- **The task**: Restate the full listing word for word and leave the pictures out.

- **Source material**:
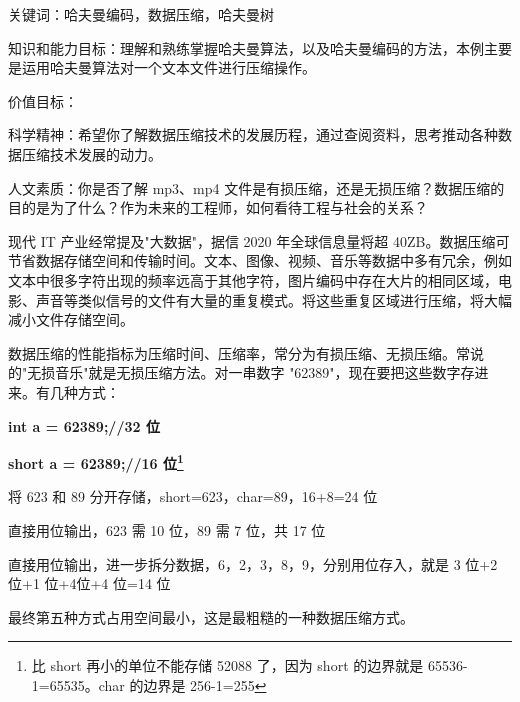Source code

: \clearpage
{}
\noindent\hspace*{2em}关键词：哈夫曼编码，数据压缩，哈夫曼树\par
\noindent\hspace*{2em}知识和能力目标：理解和熟练掌握哈夫曼算法，以及哈夫曼编码的方法，本例主要是运用哈夫曼算法对一个文本文件进行压缩操作。\par
\noindent\hspace*{2em}价值目标：\par
\noindent\hspace*{2em}科学精神：希望你了解数据压缩技术的发展历程，通过查阅资料，思考推动各种数据压缩技术发展的动力。\par
\noindent\hspace*{2em}人文素质：你是否了解 mp3、mp4 文件是有损压缩，还是无损压缩？数据压缩的目的是为了什么？作为未来的工程师，如何看待工程与社会的关系？\par
{}
\noindent\hspace*{2em}现代 IT 产业经常提及"大数据"，据信 2020 年全球信息量将超 40ZB。数据压缩可节省数据存储空间和传输时间。文本、图像、视频、音乐等数据中多有冗余，例如文本中很多字符出现的频率远高于其他字符，图片编码中存在大片的相同区域，电影、声音等类似信号的文件有大量的重复模式。将这些重复区域进行压缩，将大幅减小文件存储空间。\par
\noindent\hspace*{2em}数据压缩的性能指标为压缩时间、压缩率，常分为有损压缩、无损压缩。常说的"无损音乐"就是无损压缩方法。对一串数字 "62389"，现在要把这些数字存进来。有几种方式：\par
\noindent\textbf{int a = 62389;\quad //32 位}\par
\noindent\textbf{short a = 62389;\quad //16 位\footnote{比 short 再小的单位不能存储 52088 了，因为 short 的边界就是 65536-1=65535。char 的边界是 256-1=255}}\par
\noindent\hspace*{2em}将 623 和 89 分开存储，short=623，char=89，16+8=24 位\par
\noindent\hspace*{2em}直接用位输出，623 需 10 位，89 需 7 位，共 17 位\par
\noindent\hspace*{2em}直接用位输出，进一步拆分数据，6，2，3，8，9，分别用位存入，就是 3 位+2 位+1 位+4位+4 位=14 位\par
\noindent\hspace*{2em}最终第五种方式占用空间最小，这是最粗糙的一种数据压缩方式。\par
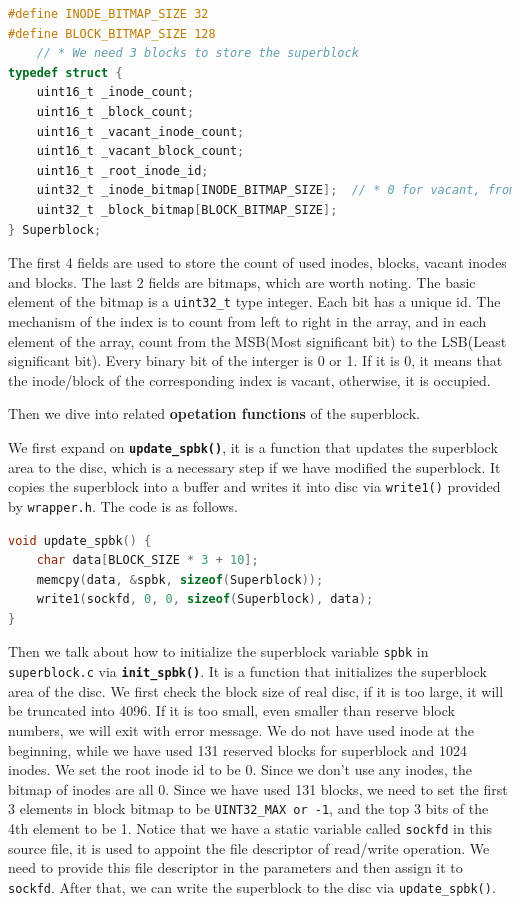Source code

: \begin{lstlisting}[language=C]
#define INODE_BITMAP_SIZE 32
#define BLOCK_BITMAP_SIZE 128
    // * We need 3 blocks to store the superblock
typedef struct {
    uint16_t _inode_count;
    uint16_t _block_count;
    uint16_t _vacant_inode_count;
    uint16_t _vacant_block_count;
    uint16_t _root_inode_id;
    uint32_t _inode_bitmap[INODE_BITMAP_SIZE];  // * 0 for vacant, from left to right
    uint32_t _block_bitmap[BLOCK_BITMAP_SIZE];
} Superblock;
\end{lstlisting}

The first 4 fields are used to store the count of used inodes, blocks, vacant inodes and blocks. 
The last 2 fields are bitmaps, which are worth noting. The basic element of the bitmap is a \texttt{uint32\_t} type integer.
Each bit has a unique id. The mechanism of the index is to count from left to right in the array, and in each element of the array, count from the 
MSB(Most significant bit) to the LSB(Least significant bit). Every binary bit of the interger is 0 or 1. If it is 0, it means that the inode/block of the corresponding index is vacant, otherwise, it is occupied.

Then we dive into related \textbf{opetation functions} of the superblock.

We first expand on \textbf{\texttt{update\_spbk()}}, it is a function that updates the superblock area to the disc, which is a necessary step if we have modified the superblock.
It copies the superblock into a buffer and writes it into disc via \texttt{write1()} provided by \texttt{wrapper.h}. The code is as follows.

\begin{lstlisting}[language=C]
void update_spbk() {
    char data[BLOCK_SIZE * 3 + 10];
    memcpy(data, &spbk, sizeof(Superblock));
    write1(sockfd, 0, 0, sizeof(Superblock), data);
}

\end{lstlisting}

Then we talk about how to initialize the superblock variable \texttt{spbk} in \texttt{superblock.c} via \textbf{\texttt{init\_spbk()}}. It is a function that initializes the superblock area of the disc.
We first check the block size of real disc, if it is too large, it will be truncated into 4096.
If it is too small, even smaller than reserve block numbers, we will exit with error message.
We do not have used inode at the beginning, while we have used 131 reserved blocks for superblock and 1024 inodes. We set the root inode id to be 0.
Since we don't use any inodes, the bitmap of inodes are all 0. Since we have used 131 blocks, 
we need to set the first 3 elements in block bitmap to be \texttt{UINT32_MAX or -1}, and the top 3 bits of the 4th element to be 1.
Notice that we have a static variable called \texttt{sockfd} in this source file, it is used to appoint the file descriptor of read/write operation. We need to 
provide this file descriptor in the parameters and then assign it to \texttt{sockfd}. After that, we can write the superblock to the disc via \texttt{update\_spbk()}.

- **Result of the task**:
Source code

: \clearpage
{}
\noindent\hspace*{2em}关键词：哈夫曼编码，数据压缩，哈夫曼树\par
\noindent\hspace*{2em}知识和能力目标：理解和熟练掌握哈夫曼算法，以及哈夫曼编码的方法，本例主要是运用哈夫曼算法对一个文本文件进行压缩操作。\par
\noindent\hspace*{2em}价值目标：\par
\noindent\hspace*{2em}科学精神：希望你了解数据压缩技术的发展历程，通过查阅资料，思考推动各种数据压缩技术发展的动力。\par
\noindent\hspace*{2em}人文素质：你是否了解 mp3、mp4 文件是有损压缩，还是无损压缩？数据压缩的目的是为了什么？作为未来的工程师，如何看待工程与社会的关系？\par
{}
\noindent\hspace*{2em}现代 IT 产业经常提及"大数据"，据信 2020 年全球信息量将超 40ZB。数据压缩可节省数据存储空间和传输时间。文本、图像、视频、音乐等数据中多有冗余，例如文本中很多字符出现的频率远高于其他字符，图片编码中存在大片的相同区域，电影、声音等类似信号的文件有大量的重复模式。将这些重复区域进行压缩，将大幅减小文件存储空间。\par
\noindent\hspace*{2em}数据压缩的性能指标为压缩时间、压缩率，常分为有损压缩、无损压缩。常说的"无损音乐"就是无损压缩方法。对一串数字 "62389"，现在要把这些数字存进来。有几种方式：\par
\noindent\textbf{int a = 62389;\quad //32 位}\par
\noindent\textbf{short a = 62389;\quad //16 位\footnote{比 short 再小的单位不能存储 52088 了，因为 short 的边界就是 65536-1=65535。char 的边界是 256-1=255}}\par
\noindent\hspace*{2em}将 623 和 89 分开存储，short=623，char=89，16+8=24 位\par
\noindent\hspace*{2em}直接用位输出，623 需 10 位，89 需 7 位，共 17 位\par
\noindent\hspace*{2em}直接用位输出，进一步拆分数据，6，2，3，8，9，分别用位存入，就是 3 位+2 位+1 位+4位+4 位=14 位\par
\noindent\hspace*{2em}最终第五种方式占用空间最小，这是最粗糙的一种数据压缩方式。\par
Source code

: \begin{lstlisting}[language=C]
#define INODE_BITMAP_SIZE 32
#define BLOCK_BITMAP_SIZE 128
    // * We need 3 blocks to store the superblock
typedef struct {
    uint16_t _inode_count;
    uint16_t _block_count;
    uint16_t _vacant_inode_count;
    uint16_t _vacant_block_count;
    uint16_t _root_inode_id;
    uint32_t _inode_bitmap[INODE_BITMAP_SIZE];  // * 0 for vacant, from left to right
    uint32_t _block_bitmap[BLOCK_BITMAP_SIZE];
} Superblock;
\end{lstlisting}

The first 4 fields are used to store the count of used inodes, blocks, vacant inodes and blocks. 
The last 2 fields are bitmaps, which are worth noting. The basic element of the bitmap is a \texttt{uint32\_t} type integer.
Each bit has a unique id. The mechanism of the index is to count from left to right in the array, and in each element of the array, count from the 
MSB(Most significant bit) to the LSB(Least significant bit). Every binary bit of the interger is 0 or 1. If it is 0, it means that the inode/block of the corresponding index is vacant, otherwise, it is occupied.

Then we dive into related \textbf{opetation functions} of the superblock.

We first expand on \textbf{\texttt{update\_spbk()}}, it is a function that updates the superblock area to the disc, which is a necessary step if we have modified the superblock.
It copies the superblock into a buffer and writes it into disc via \texttt{write1()} provided by \texttt{wrapper.h}. The code is as follows.

\begin{lstlisting}[language=C]
void update_spbk() {
    char data[BLOCK_SIZE * 3 + 10];
    memcpy(data, &spbk, sizeof(Superblock));
    write1(sockfd, 0, 0, sizeof(Superblock), data);
}

\end{lstlisting}

Then we talk about how to initialize the superblock variable \texttt{spbk} in \texttt{superblock.c} via \textbf{\texttt{init\_spbk()}}. It is a function that initializes the superblock area of the disc.
We first check the block size of real disc, if it is too large, it will be truncated into 4096.
If it is too small, even smaller than reserve block numbers, we will exit with error message.
We do not have used inode at the beginning, while we have used 131 reserved blocks for superblock and 1024 inodes. We set the root inode id to be 0.
Since we don't use any inodes, the bitmap of inodes are all 0. Since we have used 131 blocks, 
we need to set the first 3 elements in block bitmap to be \texttt{UINT32_MAX or -1}, and the top 3 bits of the 4th element to be 1.
Notice that we have a static variable called \texttt{sockfd} in this source file, it is used to appoint the file descriptor of read/write operation. We need to 
provide this file descriptor in the parameters and then assign it to \texttt{sockfd}. After that, we can write the superblock to the disc via \texttt{update\_spbk()}.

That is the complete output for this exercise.